## Task data
Start of Block

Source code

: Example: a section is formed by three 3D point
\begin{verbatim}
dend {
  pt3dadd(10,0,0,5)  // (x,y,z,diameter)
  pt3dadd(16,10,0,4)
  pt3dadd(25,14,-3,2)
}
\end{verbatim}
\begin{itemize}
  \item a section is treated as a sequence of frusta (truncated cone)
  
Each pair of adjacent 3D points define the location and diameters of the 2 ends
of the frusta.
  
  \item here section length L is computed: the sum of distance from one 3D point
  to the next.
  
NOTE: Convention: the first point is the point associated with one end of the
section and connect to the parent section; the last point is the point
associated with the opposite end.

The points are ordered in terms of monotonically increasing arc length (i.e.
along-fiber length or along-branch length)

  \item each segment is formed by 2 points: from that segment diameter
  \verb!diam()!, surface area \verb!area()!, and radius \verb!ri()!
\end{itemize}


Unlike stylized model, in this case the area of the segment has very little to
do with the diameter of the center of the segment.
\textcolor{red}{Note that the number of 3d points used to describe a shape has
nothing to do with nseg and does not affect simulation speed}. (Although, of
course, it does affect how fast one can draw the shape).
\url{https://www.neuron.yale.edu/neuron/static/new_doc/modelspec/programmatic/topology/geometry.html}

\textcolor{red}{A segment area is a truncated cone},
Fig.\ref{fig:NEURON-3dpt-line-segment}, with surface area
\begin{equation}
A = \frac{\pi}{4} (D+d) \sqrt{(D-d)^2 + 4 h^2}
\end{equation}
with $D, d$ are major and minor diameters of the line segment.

End of Block

Beginning with the line that contains "NOTE: Convention: the", return every line through the end of the data above, exactly as written.

## Task response
NOTE: Convention: the first point is the point associated with one end of the
section and connect to the parent section; the last point is the point
associated with the opposite end.

The points are ordered in terms of monotonically increasing arc length (i.e.
along-fiber length or along-branch length)

  \item each segment is formed by 2 points: from that segment diameter
  \verb!diam()!, surface area \verb!area()!, and radius \verb!ri()!
\end{itemize}


Unlike stylized model, in this case the area of the segment has very little to
do with the diameter of the center of the segment.
\textcolor{red}{Note that the number of 3d points used to describe a shape has
nothing to do with nseg and does not affect simulation speed}. (Although, of
course, it does affect how fast one can draw the shape).
\url{https://www.neuron.yale.edu/neuron/static/new_doc/modelspec/programmatic/topology/geometry.html}

\textcolor{red}{A segment area is a truncated cone},
Fig.\ref{fig:NEURON-3dpt-line-segment}, with surface area
\begin{equation}
A = \frac{\pi}{4} (D+d) \sqrt{(D-d)^2 + 4 h^2}
\end{equation}
with $D, d$ are major and minor diameters of the line segment.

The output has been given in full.